She also printed up my STD test form. I saw a brand new doctor for these tests and did it after I left her. For some reason that doctor marked on her chart that I had "organic delusional syndrome." I had never heard of this but I've since looked it up. I'm not sure why that's on my chart and bi-polar is blank. I told her I was bi-polar. The doctor visit was short. Pee in a cup and give them some blood samples. There was nothing even remotely like a psych evaluation and she isn't a mental health professional either...

Anyway my lawyer, in our response, put in there that neither of us should violate HIPPA laws to gather evidence for the court.

The HIPPA violations are a big deal. I've already spoken with and hired a second attorney to pursue this issue for me but I have not given her permission to act. She keeps pressuring me to do it.

She will file the forms with HHS and file a complaint with the state attorney general. That is two felonies that each carry a mandatory minimum sentence of six months in federal prison up to ten years. And fines between $10,000 and $250,000. Per offense. 

And then we will sue my ex and Coventry and we will sue her supervisor that helped her.

I've been assured that this is an open and shut case and that Coventry will settle with me for a rather significant sum of money.

About half of my friends are incredulous that I haven't done this yet. And the other half tell me it's a horrible idea and that if I do this and destroy my ex's job, her ability to get a job in the future, and possible put her in prison that my son will hate me for it in the future.

My son is two years old. He knows like twenty words. His favorites are candy and no. And it's not like if she goes to prison he's going to the orphanage or something.

She knows that I can do these things but at the same time she is sooooo deep in denial about EVERYTHING that she doesn't get it. When I try to tell her about it she mentally shuts down with anger. Everything still is and always will be my fault entirely and she is completely incapable of taking any responsibility for her many infidelities, our marriage failing, her stealing my identity countless times, or anything at all.

Honestly I just want her to give me joint physical custody. I have everything else I wanted and more because I'm lucky and court went super insanely well for me. But I don't have that and I want my son. I don't care about money.

I guess I know what I should do. I just hate it. Does anyone think I shouldn't move forward like tomorrow?


----------



## ThePheonix (Jan 3, 2013)

rustytheboyrobot said:


> And then we will sue my ex and Coventry and we will sue her supervisor that helped her.

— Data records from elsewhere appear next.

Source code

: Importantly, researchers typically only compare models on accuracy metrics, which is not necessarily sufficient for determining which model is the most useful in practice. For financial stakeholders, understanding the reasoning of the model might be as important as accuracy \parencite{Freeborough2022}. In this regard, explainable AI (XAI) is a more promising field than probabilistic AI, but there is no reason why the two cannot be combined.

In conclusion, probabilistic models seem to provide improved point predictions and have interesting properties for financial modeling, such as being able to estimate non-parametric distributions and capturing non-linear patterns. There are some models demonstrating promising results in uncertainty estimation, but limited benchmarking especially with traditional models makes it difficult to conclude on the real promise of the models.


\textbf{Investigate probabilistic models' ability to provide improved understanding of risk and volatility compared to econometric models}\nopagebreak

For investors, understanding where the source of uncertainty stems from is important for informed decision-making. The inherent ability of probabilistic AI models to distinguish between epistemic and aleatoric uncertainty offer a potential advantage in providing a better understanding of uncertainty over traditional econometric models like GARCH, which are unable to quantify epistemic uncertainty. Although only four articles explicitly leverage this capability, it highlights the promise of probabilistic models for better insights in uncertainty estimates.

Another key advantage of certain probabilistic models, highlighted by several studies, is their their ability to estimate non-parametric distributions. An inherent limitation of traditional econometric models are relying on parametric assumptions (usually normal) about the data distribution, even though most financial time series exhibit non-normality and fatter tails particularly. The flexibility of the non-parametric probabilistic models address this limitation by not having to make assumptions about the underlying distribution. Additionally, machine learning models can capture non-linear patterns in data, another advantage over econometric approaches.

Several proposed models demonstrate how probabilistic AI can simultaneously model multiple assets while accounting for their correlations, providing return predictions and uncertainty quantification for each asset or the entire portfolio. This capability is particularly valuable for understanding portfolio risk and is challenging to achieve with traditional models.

Don't follow your attorney's advice at your own peril my man. You'll only be sorry once and that will be for the rest of your life. I'm surprised your attorney hasn't filed to exclude the records.


----------



## Thound (Jan 20, 2013)

If she goes to prison who gets custody. Burn the b1tch


----------



## turnera (Jan 22, 2010)

Do what your lawyer says. He/she is not partial and will do what's best to protect you.

Have you actually said to her: "My lawyer will be filing ABC tomorrow to get you and your supervisor put in jail. You have one chance to stop this: agree to joint custody and sign our papers stating you can never speak of these issues again or you'll be in jail. What will it be?"


----------



## 3putt (Dec 3, 2012)

Never shield the WSs from the consequences of their actions. This is tough, I know, but it's a no-brainer at the same time.


----------



## adriana (Dec 21, 2013)

So, basically, she hasn't hesitated to break the law to screw you as much as she can and you still don't know what to do about it?


----------



## MovingAhead (Dec 27, 2012)

My EX violated my civil rights a few times. I went to the police and DA for trespassing and breaking into my phone. Your EX is breaking the law.

I think you should stop making excuses and let your lawyer do his/her job! Your EX will paint you out to be the worst possible parent and she will stoop to any means to do it. You can fight back. Let your lawyer do it.

If you don't let your lawyer tackle this then you are committing one of the stupidest missteps that I have seen on TAM. This is a no brainer. She is NOT your wife. She is another person now and she is looking at screwing you over and taking you child away from you while you pay her to do it. Stand up and be accounted for man. Don't threaten her with empty threats. Let your lawyer do the job they are trained to do and just step back. It is why you pay them.


----------



## xakulax (Feb 9, 2014)

Follow your attorney's advice this is not debatable your ex committed a crime for the purpose to harm you now is not the time to be the nice guy TAKE LEGAL ACTION!!!!


----------



## tom67 (Oct 2, 2012)

rustytheboyrobot said:


> So my ex stole my medical records and turned them into court and used them against me in our custody battle.
> 
> Backstory; She worked for Coventry and my insurance was through Coventry so my records were highly confidential and only accessible by a tier 2 supervisor or above. She used to tell me about it because she wanted to see what my co-pays and stuff would be before we got them in the mail but she couldn't.
> 
> ...


Dude just do it.
Or she will put you in jail.


----------



## samasche (Mar 28, 2014)

This is tough, I know, but it's a no-brainer at the same time.


----------



## rustytheboyrobot (Nov 20, 2013)

Yes it is. I guess when we met today I had another naive idea that I would talk to her and see if she would actually be honest with me or be rationale in any way....

Of course not.

Just sent the other lawyer an e-mail. Will call her tomorrow.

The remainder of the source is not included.